Bill C-16 stipulates in order to allow citizenship to be granted to the minor, the adoption must create a genuine parent-child relationship, be in the best interests of the child and cannot have been intended to circumvent Canadian immigration or citizenship law. Under clause 43(1) defining the terms of this relationship are left to the minister's discretion. The clause “in the best interests of the child” was added to Bill C-63 at the last minute, although it had not been recommended or requested by any witness and retained in Bill C-16.
On the issue of redefining the family, clause 43 of Bill C-16 grants the minister the power to specify who may make an application under the act on behalf of a minor and to define what constitutes a relationship of parent and child for the purposes of determining entitlement to citizenship under any provisions of the act.
On the issue of patronage, clauses 31 and 32 of Bill C-16 maintain the tradition of patronage appointments. All citizenship judges will be reclassified as citizenship commissioners, however, all but their ceremonial duties and other duties as requested will be taken over by departmental officials.
On the issue of language requirements to gain citizenship, clause 6 of Bill C-16 states that the applicant will have an adequate knowledge of one of the official languages of Canada. No provisions are included on how this is to be judged or by whom.

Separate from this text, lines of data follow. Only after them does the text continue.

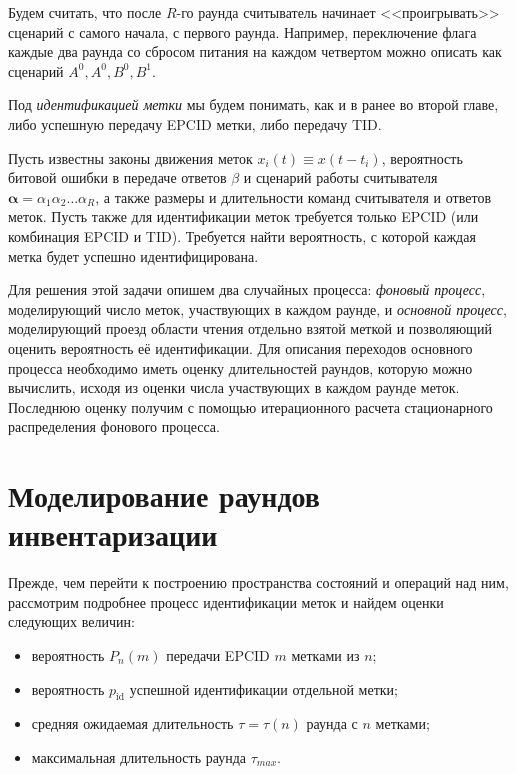 Будем считать, что после $R$-го раунда считыватель начинает <<проигрывать>> сценарий с самого начала, с первого раунда. Например, переключение флага каждые два раунда со сбросом питания на каждом четвертом можно описать как сценарий $A^0, A^0, B^0, B^1$.

Под \textit{идентификацией метки} мы будем понимать, как и в ранее во второй главе, либо успешную передачу EPCID метки, либо передачу TID.


\begin{probl}\label{problem:ch3_id_prob}
	Пусть известны законы движения меток $x_i(t) \equiv x(t - t_i)$, вероятность битовой ошибки в передаче ответов $\beta$ и сценарий работы считывателя $\bm{\alpha} = \alpha_1 \alpha_2 \dots \alpha_R$, а также размеры и длительности команд считывателя и ответов меток. Пусть также для идентификации меток требуется только EPCID (или комбинация EPCID и TID). Требуется найти вероятность, с которой каждая метка будет успешно идентифицирована.
\end{probl}

Для решения этой задачи опишем два случайных процесса: \textit{фоновый процесс}, моделирующий число меток, участвующих в каждом раунде, и \textit{основной процесс}, моделирующий проезд области чтения отдельно взятой меткой и позволяющий оценить вероятность её идентификации. Для описания переходов основного процесса необходимо иметь оценку длительностей раундов, которую можно вычислить, исходя из оценки числа участвующих в каждом раунде меток. Последнюю оценку получим с помощью итерационного расчета стационарного распределения фонового процесса.


\section{Моделирование раундов инвентаризации}\label{sec:ch3_inventory}
Прежде, чем перейти к построению пространства состояний и операций над ним, рассмотрим подробнее процесс идентификации меток и найдем оценки следующих величин:

\begin{itemize}
	\item вероятность $P_n(m)$ передачи EPCID $m$ метками из $n$;
	\item вероятность $p_\text{id}$ успешной идентификации отдельной метки;
	\item средняя ожидаемая длительность $\tau = \tau(n)$ раунда с $n$ метками;
	\item максимальная длительность раунда $\tau_{max}$.
\end{itemize}

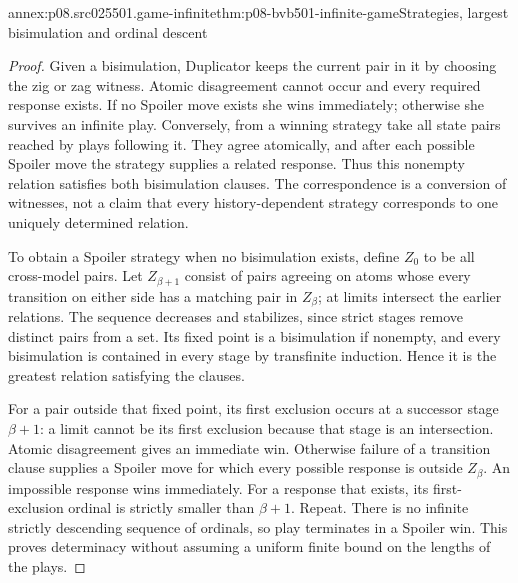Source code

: \begin{annexitem}{annex:p08.src025501.game-infinite}{thm:p08-bvb501-infinite-game}{Strategies, largest bisimulation and ordinal descent}
\begin{proof}
Given a bisimulation, Duplicator keeps the current pair in it by choosing
the zig or zag witness. Atomic disagreement cannot occur and every required
response exists. If no Spoiler move exists she wins immediately; otherwise
she survives an infinite play. Conversely, from a winning strategy take
all state pairs reached by plays following it. They agree atomically,
and after each possible Spoiler move the strategy supplies a related
response. Thus this nonempty relation satisfies both bisimulation clauses.
The correspondence is a conversion of witnesses, not a claim that every
history-dependent strategy corresponds to one uniquely determined relation.

To obtain a Spoiler strategy when no bisimulation exists, define \(Z_0\)
to be all cross-model pairs. Let \(Z_{\beta+1}\) consist of pairs
agreeing on atoms whose every transition on either side has a matching
pair in \(Z_\beta\); at limits intersect the earlier relations.
The sequence decreases and stabilizes, since strict stages remove distinct
pairs from a set. Its fixed point is a bisimulation if nonempty, and every
bisimulation is contained in every stage by transfinite induction. Hence
it is the greatest relation satisfying the clauses.

For a pair outside that fixed point, its first exclusion occurs at a
successor stage \(\beta+1\): a limit cannot be its first exclusion
because that stage is an intersection. Atomic disagreement gives an
immediate win. Otherwise failure of a transition clause supplies a Spoiler
move for which every possible response is outside \(Z_\beta\).
An impossible response wins immediately. For a response that exists, its
first-exclusion ordinal is strictly smaller than \(\beta+1\).
Repeat. There is no infinite strictly descending sequence of ordinals,
so play terminates in a Spoiler win. This proves determinacy without
assuming a uniform finite bound on the lengths of the plays.
\end{proof}
\end{annexitem}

Clause 34 deals with the citizenship oath. There appears to be little public input on the content of the new oath in Bill C-16. The minister prepared the oath on her own. This could have provided an ideal opportunity for a nationwide patriotic debate. I agree with many of the members who have said that it is a very significant, historic family occasion when people make their oaths of allegiance to the country. This is probably the biggest thing that will happen in their lives outside of getting married and having a child. It is very, very important and Canadians need to have input.
The minister's first legislation should have been aimed at fixing a failed immigration system rather than citizenship, especially considering that the Citizenship Act refers to the Immigration Act in several places. More than five years after the Liberal controlled standing committee made its recommendations on citizenship, the minister re-tabled legislation which delivers little of what was recommended.
The legislation reconfirms that any child born in Canada, except to a diplomat, is automatically a Canadian citizen. This is contrary to what the standing committee, the CIC department, the official opposition and many Canadians support. The minister has shown arrogance and lack of respect for parliament by proposing that critical changes be made by her behind closed doors and by retaining patronage appointments even after job positions are eliminated.
Bringing this piece of legislation before the House at first reading when it had reached report stage in a previous session is an admission on the part of the government that Bill C-16 requires further examination. However, the minimal changes that have been made to the bill easily could have been made during report stage. The minister should focus on fixing our immigration system.
In conclusion, the debate I have heard today certainly tells me that a lot of work needs to be done on the bill. The big point which I need to re-emphasize, and the member for Kitchener—Waterloo made this a key point, is that this country cannot tolerate two classes of citizenship. We all want to be first class. There is only one status.